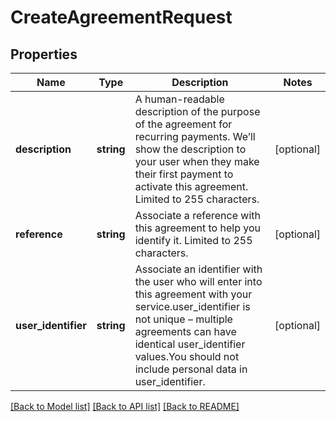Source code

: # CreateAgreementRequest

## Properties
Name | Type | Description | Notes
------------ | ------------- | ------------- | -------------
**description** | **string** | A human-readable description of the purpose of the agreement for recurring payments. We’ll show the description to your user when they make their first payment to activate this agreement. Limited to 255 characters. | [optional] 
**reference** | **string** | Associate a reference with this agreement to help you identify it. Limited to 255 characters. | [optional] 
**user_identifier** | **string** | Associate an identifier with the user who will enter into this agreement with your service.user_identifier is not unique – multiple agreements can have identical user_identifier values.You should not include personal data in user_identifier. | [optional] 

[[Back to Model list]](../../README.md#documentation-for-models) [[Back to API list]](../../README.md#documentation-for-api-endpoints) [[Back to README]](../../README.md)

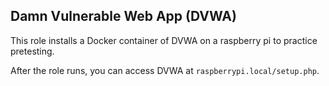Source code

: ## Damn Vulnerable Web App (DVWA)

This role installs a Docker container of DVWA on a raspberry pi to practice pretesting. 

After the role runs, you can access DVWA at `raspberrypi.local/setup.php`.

####################

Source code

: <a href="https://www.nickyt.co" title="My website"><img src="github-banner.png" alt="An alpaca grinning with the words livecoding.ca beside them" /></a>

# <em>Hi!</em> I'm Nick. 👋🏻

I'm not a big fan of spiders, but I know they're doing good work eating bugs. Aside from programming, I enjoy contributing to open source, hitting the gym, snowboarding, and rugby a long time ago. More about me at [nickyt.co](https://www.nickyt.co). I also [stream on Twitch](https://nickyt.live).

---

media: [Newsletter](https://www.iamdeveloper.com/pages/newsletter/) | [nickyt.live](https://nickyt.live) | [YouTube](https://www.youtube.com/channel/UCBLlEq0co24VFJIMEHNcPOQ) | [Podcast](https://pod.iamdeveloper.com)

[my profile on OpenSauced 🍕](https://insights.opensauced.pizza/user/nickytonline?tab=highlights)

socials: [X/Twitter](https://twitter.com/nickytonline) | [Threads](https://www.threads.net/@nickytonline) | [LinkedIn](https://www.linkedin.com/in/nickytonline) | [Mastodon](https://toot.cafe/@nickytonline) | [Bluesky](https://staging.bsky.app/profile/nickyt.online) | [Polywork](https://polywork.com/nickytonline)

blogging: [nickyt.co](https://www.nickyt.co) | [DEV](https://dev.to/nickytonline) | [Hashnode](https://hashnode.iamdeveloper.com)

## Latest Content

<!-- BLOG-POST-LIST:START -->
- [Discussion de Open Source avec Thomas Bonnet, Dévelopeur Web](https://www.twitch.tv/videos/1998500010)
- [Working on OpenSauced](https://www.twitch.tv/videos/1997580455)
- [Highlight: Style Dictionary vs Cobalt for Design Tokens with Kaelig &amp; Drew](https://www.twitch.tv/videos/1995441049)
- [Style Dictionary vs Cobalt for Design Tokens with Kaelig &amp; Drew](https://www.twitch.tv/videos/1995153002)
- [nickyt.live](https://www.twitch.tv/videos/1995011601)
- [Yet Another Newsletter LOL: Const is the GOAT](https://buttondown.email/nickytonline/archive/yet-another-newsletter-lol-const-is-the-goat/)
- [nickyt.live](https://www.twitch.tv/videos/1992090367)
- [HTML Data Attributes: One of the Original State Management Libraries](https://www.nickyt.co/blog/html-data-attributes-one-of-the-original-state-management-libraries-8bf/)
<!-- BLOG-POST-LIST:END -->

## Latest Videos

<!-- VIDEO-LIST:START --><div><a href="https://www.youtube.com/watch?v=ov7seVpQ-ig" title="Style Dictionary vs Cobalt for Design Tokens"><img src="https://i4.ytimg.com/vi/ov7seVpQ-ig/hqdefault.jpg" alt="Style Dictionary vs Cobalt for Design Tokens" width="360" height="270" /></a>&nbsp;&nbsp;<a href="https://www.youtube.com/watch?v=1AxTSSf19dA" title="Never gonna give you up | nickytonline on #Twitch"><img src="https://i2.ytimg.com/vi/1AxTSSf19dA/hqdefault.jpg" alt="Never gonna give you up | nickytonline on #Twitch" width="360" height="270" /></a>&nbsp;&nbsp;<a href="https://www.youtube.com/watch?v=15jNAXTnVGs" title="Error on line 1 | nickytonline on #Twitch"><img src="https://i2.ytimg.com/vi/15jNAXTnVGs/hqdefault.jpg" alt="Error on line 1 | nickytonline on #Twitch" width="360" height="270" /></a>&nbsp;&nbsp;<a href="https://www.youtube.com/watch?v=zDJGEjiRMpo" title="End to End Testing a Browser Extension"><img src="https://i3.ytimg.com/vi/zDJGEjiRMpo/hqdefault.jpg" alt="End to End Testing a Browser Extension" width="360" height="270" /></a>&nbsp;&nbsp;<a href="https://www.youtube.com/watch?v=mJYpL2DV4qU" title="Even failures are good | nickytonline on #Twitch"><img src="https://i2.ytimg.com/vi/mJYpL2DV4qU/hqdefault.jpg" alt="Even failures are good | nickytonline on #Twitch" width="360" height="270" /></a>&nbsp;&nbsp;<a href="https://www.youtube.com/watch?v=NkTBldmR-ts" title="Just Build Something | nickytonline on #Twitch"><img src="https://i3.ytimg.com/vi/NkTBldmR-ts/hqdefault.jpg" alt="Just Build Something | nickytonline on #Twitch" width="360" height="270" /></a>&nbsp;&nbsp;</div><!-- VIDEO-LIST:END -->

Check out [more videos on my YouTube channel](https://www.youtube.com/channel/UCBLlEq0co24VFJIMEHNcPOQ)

####################

WHAT THE TASK REQUIRES: In the entries, find every line holding "good" and copy it.

YOUR SOLUTION:
I'm not a big fan of spiders, but I know they're doing good work eating bugs. Aside from programming, I enjoy contributing to open source, hitting the gym, snowboarding, and rugby a long time ago. More about me at [nickyt.co](https://www.nickyt.co). I also [stream on Twitch](https://nickyt.live).
<!-- VIDEO-LIST:START --><div><a href="https://www.youtube.com/watch?v=ov7seVpQ-ig" title="Style Dictionary vs Cobalt for Design Tokens"><img src="https://i4.ytimg.com/vi/ov7seVpQ-ig/hqdefault.jpg" alt="Style Dictionary vs Cobalt for Design Tokens" width="360" height="270" /></a>&nbsp;&nbsp;<a href="https://www.youtube.com/watch?v=1AxTSSf19dA" title="Never gonna give you up | nickytonline on #Twitch"><img src="https://i2.ytimg.com/vi/1AxTSSf19dA/hqdefault.jpg" alt="Never gonna give you up | nickytonline on #Twitch" width="360" height="270" /></a>&nbsp;&nbsp;<a href="https://www.youtube.com/watch?v=15jNAXTnVGs" title="Error on line 1 | nickytonline on #Twitch"><img src="https://i2.ytimg.com/vi/15jNAXTnVGs/hqdefault.jpg" alt="Error on line 1 | nickytonline on #Twitch" width="360" height="270" /></a>&nbsp;&nbsp;<a href="https://www.youtube.com/watch?v=zDJGEjiRMpo" title="End to End Testing a Browser Extension"><img src="https://i3.ytimg.com/vi/zDJGEjiRMpo/hqdefault.jpg" alt="End to End Testing a Browser Extension" width="360" height="270" /></a>&nbsp;&nbsp;<a href="https://www.youtube.com/watch?v=mJYpL2DV4qU" title="Even failures are good | nickytonline on #Twitch"><img src="https://i2.ytimg.com/vi/mJYpL2DV4qU/hqdefault.jpg" alt="Even failures are good | nickytonline on #Twitch" width="360" height="270" /></a>&nbsp;&nbsp;<a href="https://www.youtube.com/watch?v=NkTBldmR-ts" title="Just Build Something | nickytonline on #Twitch"><img src="https://i3.ytimg.com/vi/NkTBldmR-ts/hqdefault.jpg" alt="Just Build Something | nickytonline on #Twitch" width="360" height="270" /></a>&nbsp;&nbsp;</div><!-- VIDEO-LIST:END -->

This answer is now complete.